#### Material supplied

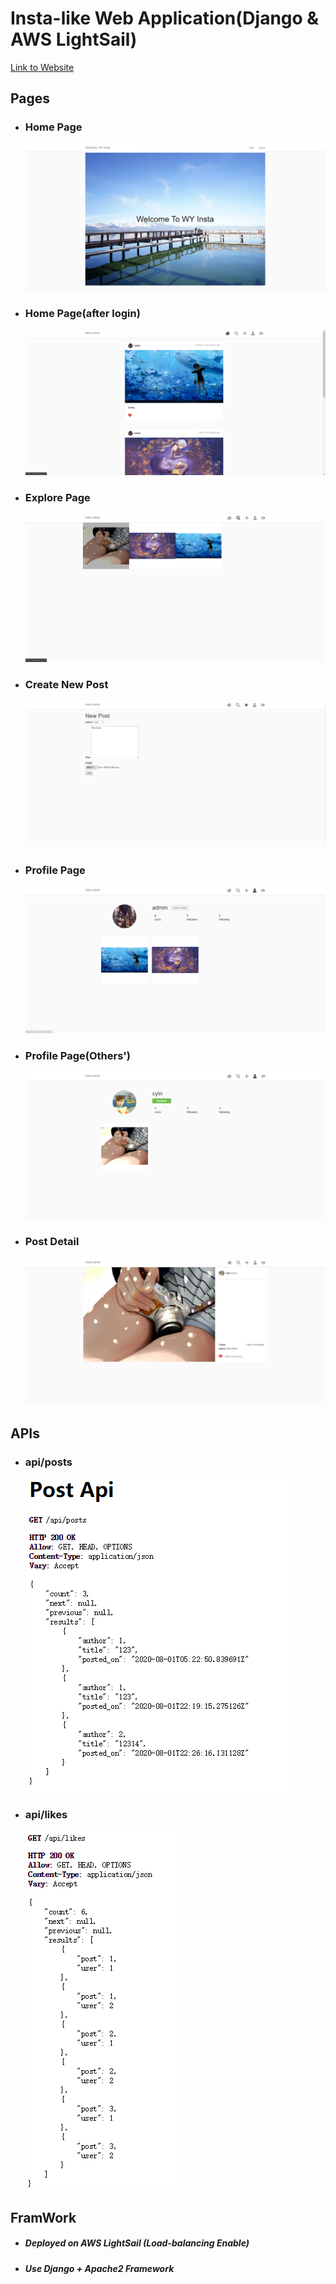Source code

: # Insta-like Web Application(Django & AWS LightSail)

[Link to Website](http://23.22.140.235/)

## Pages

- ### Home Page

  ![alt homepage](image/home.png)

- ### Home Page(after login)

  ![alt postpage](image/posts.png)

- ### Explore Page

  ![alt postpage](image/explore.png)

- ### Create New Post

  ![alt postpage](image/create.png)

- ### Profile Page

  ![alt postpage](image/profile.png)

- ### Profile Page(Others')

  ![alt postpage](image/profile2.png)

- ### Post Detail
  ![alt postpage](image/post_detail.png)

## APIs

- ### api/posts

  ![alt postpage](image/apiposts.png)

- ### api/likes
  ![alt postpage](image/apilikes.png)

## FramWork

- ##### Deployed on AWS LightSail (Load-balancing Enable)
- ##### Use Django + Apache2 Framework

########
#### Material supplied

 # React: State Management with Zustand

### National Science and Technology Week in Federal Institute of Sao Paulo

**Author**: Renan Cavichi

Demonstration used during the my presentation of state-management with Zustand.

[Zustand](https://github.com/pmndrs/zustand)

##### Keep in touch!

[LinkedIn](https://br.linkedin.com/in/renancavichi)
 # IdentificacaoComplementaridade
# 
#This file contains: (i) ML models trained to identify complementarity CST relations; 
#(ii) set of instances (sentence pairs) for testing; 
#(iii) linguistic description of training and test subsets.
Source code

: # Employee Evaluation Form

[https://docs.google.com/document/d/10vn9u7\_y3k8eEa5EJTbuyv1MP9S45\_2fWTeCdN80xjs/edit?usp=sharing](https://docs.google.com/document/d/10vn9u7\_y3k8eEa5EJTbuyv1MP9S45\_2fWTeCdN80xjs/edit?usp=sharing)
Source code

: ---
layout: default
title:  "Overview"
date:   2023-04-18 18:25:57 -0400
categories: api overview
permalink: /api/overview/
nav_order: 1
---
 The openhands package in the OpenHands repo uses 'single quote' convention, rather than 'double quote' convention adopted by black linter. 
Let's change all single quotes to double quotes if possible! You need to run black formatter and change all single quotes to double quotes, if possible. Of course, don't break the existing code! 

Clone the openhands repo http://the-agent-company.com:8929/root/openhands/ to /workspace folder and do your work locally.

########
#### Material supplied

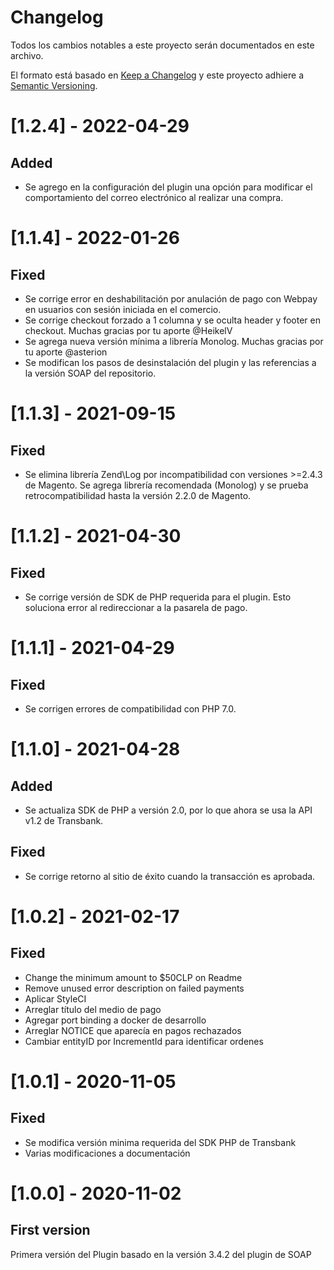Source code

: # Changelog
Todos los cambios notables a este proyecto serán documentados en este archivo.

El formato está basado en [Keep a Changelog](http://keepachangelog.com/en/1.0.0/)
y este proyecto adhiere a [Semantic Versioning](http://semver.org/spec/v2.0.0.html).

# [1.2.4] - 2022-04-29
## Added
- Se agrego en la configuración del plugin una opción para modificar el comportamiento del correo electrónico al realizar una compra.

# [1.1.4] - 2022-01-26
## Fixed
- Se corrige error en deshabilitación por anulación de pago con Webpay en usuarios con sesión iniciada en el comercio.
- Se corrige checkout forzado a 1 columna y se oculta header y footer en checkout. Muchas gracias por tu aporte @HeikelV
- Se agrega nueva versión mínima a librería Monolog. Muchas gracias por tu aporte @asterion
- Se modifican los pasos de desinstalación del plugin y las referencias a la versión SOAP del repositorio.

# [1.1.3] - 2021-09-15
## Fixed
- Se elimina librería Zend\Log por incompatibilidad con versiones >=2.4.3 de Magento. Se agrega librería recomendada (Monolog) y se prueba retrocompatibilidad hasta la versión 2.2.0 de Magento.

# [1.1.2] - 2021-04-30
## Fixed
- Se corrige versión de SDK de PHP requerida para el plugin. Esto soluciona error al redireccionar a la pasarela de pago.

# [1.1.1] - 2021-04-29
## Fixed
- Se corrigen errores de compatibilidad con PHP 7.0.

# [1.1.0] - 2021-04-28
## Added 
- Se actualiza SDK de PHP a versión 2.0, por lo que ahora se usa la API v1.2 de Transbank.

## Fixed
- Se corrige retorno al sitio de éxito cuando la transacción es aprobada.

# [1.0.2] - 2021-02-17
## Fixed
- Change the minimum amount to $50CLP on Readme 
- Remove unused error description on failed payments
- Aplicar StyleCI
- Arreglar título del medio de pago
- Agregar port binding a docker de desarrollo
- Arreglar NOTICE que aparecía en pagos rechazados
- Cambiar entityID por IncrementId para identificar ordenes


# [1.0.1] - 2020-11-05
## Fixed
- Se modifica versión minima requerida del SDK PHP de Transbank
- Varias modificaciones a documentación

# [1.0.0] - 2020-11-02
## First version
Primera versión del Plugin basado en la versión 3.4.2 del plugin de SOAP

########

- _Exercise description_
Go line by line through the data, copying each one that contains the word "black".

- _Answer below_
 The openhands package in the OpenHands repo uses 'single quote' convention, rather than 'double quote' convention adopted by black linter. 
Let's change all single quotes to double quotes if possible! You need to run black formatter and change all single quotes to double quotes, if possible. Of course, don't break the existing code! 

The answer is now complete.